### Exercise description
Copy every entry exactly as given, minus the images.

(Source material)

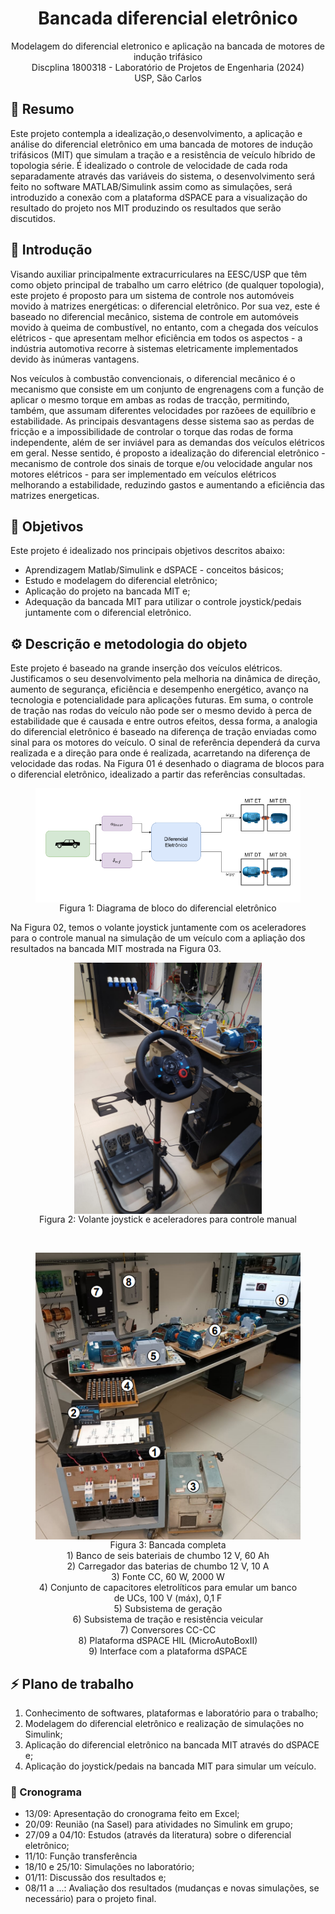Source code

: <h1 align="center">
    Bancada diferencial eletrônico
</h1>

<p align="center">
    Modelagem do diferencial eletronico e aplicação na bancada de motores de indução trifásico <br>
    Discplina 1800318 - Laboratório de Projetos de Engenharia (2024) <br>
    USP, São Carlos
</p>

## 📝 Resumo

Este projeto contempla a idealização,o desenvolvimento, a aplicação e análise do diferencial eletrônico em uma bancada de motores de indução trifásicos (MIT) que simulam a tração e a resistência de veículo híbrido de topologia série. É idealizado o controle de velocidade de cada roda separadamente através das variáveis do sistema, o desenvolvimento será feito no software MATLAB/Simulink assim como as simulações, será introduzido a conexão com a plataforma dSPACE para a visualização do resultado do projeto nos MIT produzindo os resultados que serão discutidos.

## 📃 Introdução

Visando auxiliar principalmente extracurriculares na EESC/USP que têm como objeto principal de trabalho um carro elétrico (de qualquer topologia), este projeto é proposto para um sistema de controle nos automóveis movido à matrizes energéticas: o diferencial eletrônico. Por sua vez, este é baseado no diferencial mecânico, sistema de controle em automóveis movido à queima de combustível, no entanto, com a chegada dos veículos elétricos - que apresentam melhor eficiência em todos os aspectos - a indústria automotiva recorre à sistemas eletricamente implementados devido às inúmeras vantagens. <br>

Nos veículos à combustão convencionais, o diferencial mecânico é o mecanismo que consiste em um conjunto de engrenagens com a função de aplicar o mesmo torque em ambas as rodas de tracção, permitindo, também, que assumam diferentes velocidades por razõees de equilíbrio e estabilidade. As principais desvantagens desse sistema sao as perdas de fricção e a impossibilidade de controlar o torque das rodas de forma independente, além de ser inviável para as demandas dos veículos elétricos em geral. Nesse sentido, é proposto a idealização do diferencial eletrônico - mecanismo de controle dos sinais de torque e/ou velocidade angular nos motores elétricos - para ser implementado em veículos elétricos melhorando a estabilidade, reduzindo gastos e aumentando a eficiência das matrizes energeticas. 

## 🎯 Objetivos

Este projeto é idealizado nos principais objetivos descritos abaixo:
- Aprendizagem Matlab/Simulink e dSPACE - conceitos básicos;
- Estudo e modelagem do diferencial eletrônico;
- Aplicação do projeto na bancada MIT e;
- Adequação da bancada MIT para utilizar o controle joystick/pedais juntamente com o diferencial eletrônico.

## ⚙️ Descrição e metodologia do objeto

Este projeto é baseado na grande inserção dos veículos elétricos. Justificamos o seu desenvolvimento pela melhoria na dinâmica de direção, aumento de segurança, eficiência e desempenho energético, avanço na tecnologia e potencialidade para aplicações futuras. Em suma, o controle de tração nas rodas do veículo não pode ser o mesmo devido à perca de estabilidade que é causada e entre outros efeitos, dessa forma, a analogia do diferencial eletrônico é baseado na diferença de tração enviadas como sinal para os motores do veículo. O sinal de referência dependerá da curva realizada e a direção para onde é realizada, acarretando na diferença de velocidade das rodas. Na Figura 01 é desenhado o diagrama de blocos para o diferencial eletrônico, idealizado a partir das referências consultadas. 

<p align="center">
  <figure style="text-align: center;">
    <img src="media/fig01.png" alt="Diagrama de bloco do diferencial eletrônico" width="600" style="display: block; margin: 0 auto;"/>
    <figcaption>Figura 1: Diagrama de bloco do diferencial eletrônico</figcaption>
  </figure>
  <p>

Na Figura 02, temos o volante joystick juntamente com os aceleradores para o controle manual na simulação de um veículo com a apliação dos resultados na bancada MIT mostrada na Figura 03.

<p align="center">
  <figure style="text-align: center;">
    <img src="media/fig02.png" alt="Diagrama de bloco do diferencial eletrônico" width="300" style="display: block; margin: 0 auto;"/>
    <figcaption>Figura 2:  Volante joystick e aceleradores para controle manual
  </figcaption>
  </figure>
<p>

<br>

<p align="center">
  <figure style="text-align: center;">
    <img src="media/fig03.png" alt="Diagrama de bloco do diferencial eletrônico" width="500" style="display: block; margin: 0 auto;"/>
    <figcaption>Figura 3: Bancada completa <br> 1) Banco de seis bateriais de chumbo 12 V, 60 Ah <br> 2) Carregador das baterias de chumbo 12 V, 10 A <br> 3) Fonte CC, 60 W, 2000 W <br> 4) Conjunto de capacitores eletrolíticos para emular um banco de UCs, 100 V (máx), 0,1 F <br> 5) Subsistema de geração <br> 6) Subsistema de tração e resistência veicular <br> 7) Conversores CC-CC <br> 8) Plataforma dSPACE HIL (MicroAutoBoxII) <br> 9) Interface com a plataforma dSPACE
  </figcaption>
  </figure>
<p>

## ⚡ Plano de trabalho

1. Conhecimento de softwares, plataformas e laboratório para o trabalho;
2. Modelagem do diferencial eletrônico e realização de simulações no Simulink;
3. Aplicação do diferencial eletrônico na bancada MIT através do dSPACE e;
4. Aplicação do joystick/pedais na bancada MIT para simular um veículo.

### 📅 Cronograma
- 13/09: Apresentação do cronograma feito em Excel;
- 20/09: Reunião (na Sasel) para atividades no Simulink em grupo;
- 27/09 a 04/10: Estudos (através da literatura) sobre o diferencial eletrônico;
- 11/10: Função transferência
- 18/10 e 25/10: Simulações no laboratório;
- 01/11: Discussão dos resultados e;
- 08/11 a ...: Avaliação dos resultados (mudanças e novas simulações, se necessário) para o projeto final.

(End Source material)

### Result for this exercise
Source code

: <h1 align="center">
    Bancada diferencial eletrônico
</h1>

<p align="center">
    Modelagem do diferencial eletronico e aplicação na bancada de motores de indução trifásico <br>
    Discplina 1800318 - Laboratório de Projetos de Engenharia (2024) <br>
    USP, São Carlos
</p>

## 📝 Resumo

Este projeto contempla a idealização,o desenvolvimento, a aplicação e análise do diferencial eletrônico em uma bancada de motores de indução trifásicos (MIT) que simulam a tração e a resistência de veículo híbrido de topologia série. É idealizado o controle de velocidade de cada roda separadamente através das variáveis do sistema, o desenvolvimento será feito no software MATLAB/Simulink assim como as simulações, será introduzido a conexão com a plataforma dSPACE para a visualização do resultado do projeto nos MIT produzindo os resultados que serão discutidos.

## 📃 Introdução

Visando auxiliar principalmente extracurriculares na EESC/USP que têm como objeto principal de trabalho um carro elétrico (de qualquer topologia), este projeto é proposto para um sistema de controle nos automóveis movido à matrizes energéticas: o diferencial eletrônico. Por sua vez, este é baseado no diferencial mecânico, sistema de controle em automóveis movido à queima de combustível, no entanto, com a chegada dos veículos elétricos - que apresentam melhor eficiência em todos os aspectos - a indústria automotiva recorre à sistemas eletricamente implementados devido às inúmeras vantagens. <br>

Nos veículos à combustão convencionais, o diferencial mecânico é o mecanismo que consiste em um conjunto de engrenagens com a função de aplicar o mesmo torque em ambas as rodas de tracção, permitindo, também, que assumam diferentes velocidades por razõees de equilíbrio e estabilidade. As principais desvantagens desse sistema sao as perdas de fricção e a impossibilidade de controlar o torque das rodas de forma independente, além de ser inviável para as demandas dos veículos elétricos em geral. Nesse sentido, é proposto a idealização do diferencial eletrônico - mecanismo de controle dos sinais de torque e/ou velocidade angular nos motores elétricos - para ser implementado em veículos elétricos melhorando a estabilidade, reduzindo gastos e aumentando a eficiência das matrizes energeticas. 

## 🎯 Objetivos

Este projeto é idealizado nos principais objetivos descritos abaixo:
- Aprendizagem Matlab/Simulink e dSPACE - conceitos básicos;
- Estudo e modelagem do diferencial eletrônico;
- Aplicação do projeto na bancada MIT e;
- Adequação da bancada MIT para utilizar o controle joystick/pedais juntamente com o diferencial eletrônico.

## ⚙️ Descrição e metodologia do objeto

Este projeto é baseado na grande inserção dos veículos elétricos. Justificamos o seu desenvolvimento pela melhoria na dinâmica de direção, aumento de segurança, eficiência e desempenho energético, avanço na tecnologia e potencialidade para aplicações futuras. Em suma, o controle de tração nas rodas do veículo não pode ser o mesmo devido à perca de estabilidade que é causada e entre outros efeitos, dessa forma, a analogia do diferencial eletrônico é baseado na diferença de tração enviadas como sinal para os motores do veículo. O sinal de referência dependerá da curva realizada e a direção para onde é realizada, acarretando na diferença de velocidade das rodas. Na Figura 01 é desenhado o diagrama de blocos para o diferencial eletrônico, idealizado a partir das referências consultadas. 

<p align="center">
  <figure style="text-align: center;">
    <img src="media/fig01.png" alt="Diagrama de bloco do diferencial eletrônico" width="600" style="display: block; margin: 0 auto;"/>
    <figcaption>Figura 1: Diagrama de bloco do diferencial eletrônico</figcaption>
  </figure>
  <p>

Na Figura 02, temos o volante joystick juntamente com os aceleradores para o controle manual na simulação de um veículo com a apliação dos resultados na bancada MIT mostrada na Figura 03.

<p align="center">
  <figure style="text-align: center;">
    <img src="media/fig02.png" alt="Diagrama de bloco do diferencial eletrônico" width="300" style="display: block; margin: 0 auto;"/>
    <figcaption>Figura 2:  Volante joystick e aceleradores para controle manual
  </figcaption>
  </figure>
<p>

<br>

<p align="center">
  <figure style="text-align: center;">
    <img src="media/fig03.png" alt="Diagrama de bloco do diferencial eletrônico" width="500" style="display: block; margin: 0 auto;"/>
    <figcaption>Figura 3: Bancada completa <br> 1) Banco de seis bateriais de chumbo 12 V, 60 Ah <br> 2) Carregador das baterias de chumbo 12 V, 10 A <br> 3) Fonte CC, 60 W, 2000 W <br> 4) Conjunto de capacitores eletrolíticos para emular um banco de UCs, 100 V (máx), 0,1 F <br> 5) Subsistema de geração <br> 6) Subsistema de tração e resistência veicular <br> 7) Conversores CC-CC <br> 8) Plataforma dSPACE HIL (MicroAutoBoxII) <br> 9) Interface com a plataforma dSPACE
  </figcaption>
  </figure>
<p>

## ⚡ Plano de trabalho

1. Conhecimento de softwares, plataformas e laboratório para o trabalho;
2. Modelagem do diferencial eletrônico e realização de simulações no Simulink;
3. Aplicação do diferencial eletrônico na bancada MIT através do dSPACE e;
4. Aplicação do joystick/pedais na bancada MIT para simular um veículo.

### 📅 Cronograma
- 13/09: Apresentação do cronograma feito em Excel;
- 20/09: Reunião (na Sasel) para atividades no Simulink em grupo;
- 27/09 a 04/10: Estudos (através da literatura) sobre o diferencial eletrônico;
- 11/10: Função transferência
- 18/10 e 25/10: Simulações no laboratório;
- 01/11: Discussão dos resultados e;
- 08/11 a ...: Avaliação dos resultados (mudanças e novas simulações, se necessário) para o projeto final.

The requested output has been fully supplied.